» **What to work on**: Lines in the following data that contain the string "restart" are to be counted. Report only their number.

= = = = = = =

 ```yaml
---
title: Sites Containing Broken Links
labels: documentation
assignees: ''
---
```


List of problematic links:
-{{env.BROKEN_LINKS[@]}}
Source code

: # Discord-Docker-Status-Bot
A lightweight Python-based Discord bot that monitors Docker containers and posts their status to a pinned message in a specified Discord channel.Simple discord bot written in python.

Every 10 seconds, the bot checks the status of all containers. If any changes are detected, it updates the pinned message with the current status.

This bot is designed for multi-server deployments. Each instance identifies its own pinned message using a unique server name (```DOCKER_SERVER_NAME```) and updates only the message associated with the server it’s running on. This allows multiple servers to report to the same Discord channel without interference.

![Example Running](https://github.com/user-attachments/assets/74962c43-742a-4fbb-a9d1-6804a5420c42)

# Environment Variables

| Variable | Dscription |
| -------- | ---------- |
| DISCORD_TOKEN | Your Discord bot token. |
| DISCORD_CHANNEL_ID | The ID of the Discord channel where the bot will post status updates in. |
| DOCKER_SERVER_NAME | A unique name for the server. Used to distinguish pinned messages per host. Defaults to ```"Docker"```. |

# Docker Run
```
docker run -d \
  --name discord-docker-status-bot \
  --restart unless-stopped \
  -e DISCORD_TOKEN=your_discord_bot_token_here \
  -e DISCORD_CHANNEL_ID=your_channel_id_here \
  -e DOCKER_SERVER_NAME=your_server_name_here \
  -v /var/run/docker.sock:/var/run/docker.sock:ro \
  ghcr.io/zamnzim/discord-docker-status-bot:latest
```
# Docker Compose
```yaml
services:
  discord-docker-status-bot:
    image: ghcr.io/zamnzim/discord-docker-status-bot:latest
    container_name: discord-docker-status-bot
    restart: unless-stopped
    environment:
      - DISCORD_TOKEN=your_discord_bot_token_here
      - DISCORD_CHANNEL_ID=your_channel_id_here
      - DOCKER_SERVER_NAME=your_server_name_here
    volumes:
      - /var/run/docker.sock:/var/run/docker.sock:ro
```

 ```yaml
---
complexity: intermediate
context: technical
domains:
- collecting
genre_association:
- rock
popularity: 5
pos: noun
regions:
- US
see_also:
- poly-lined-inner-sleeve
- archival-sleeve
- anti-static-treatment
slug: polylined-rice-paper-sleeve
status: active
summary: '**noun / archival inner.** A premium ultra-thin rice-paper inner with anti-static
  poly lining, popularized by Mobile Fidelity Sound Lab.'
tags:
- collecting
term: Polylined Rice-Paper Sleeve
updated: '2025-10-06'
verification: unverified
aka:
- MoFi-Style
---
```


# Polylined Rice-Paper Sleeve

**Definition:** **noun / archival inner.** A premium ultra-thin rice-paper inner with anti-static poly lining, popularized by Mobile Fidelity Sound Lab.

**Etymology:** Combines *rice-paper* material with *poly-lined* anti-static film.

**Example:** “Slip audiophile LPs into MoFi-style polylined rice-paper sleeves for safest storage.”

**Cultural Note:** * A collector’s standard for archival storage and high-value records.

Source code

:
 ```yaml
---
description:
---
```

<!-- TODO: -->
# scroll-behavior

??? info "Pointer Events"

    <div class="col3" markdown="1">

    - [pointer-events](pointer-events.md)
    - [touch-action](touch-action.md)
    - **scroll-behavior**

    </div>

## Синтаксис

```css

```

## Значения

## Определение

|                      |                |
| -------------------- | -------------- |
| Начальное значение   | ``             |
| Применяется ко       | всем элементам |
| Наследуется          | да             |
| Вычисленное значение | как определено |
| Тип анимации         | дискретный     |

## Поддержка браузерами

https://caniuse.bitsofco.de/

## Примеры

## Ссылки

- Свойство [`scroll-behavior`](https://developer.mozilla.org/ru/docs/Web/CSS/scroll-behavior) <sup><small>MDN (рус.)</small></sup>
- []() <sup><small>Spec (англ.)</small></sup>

= = = = = = =

» **Written answer**: 2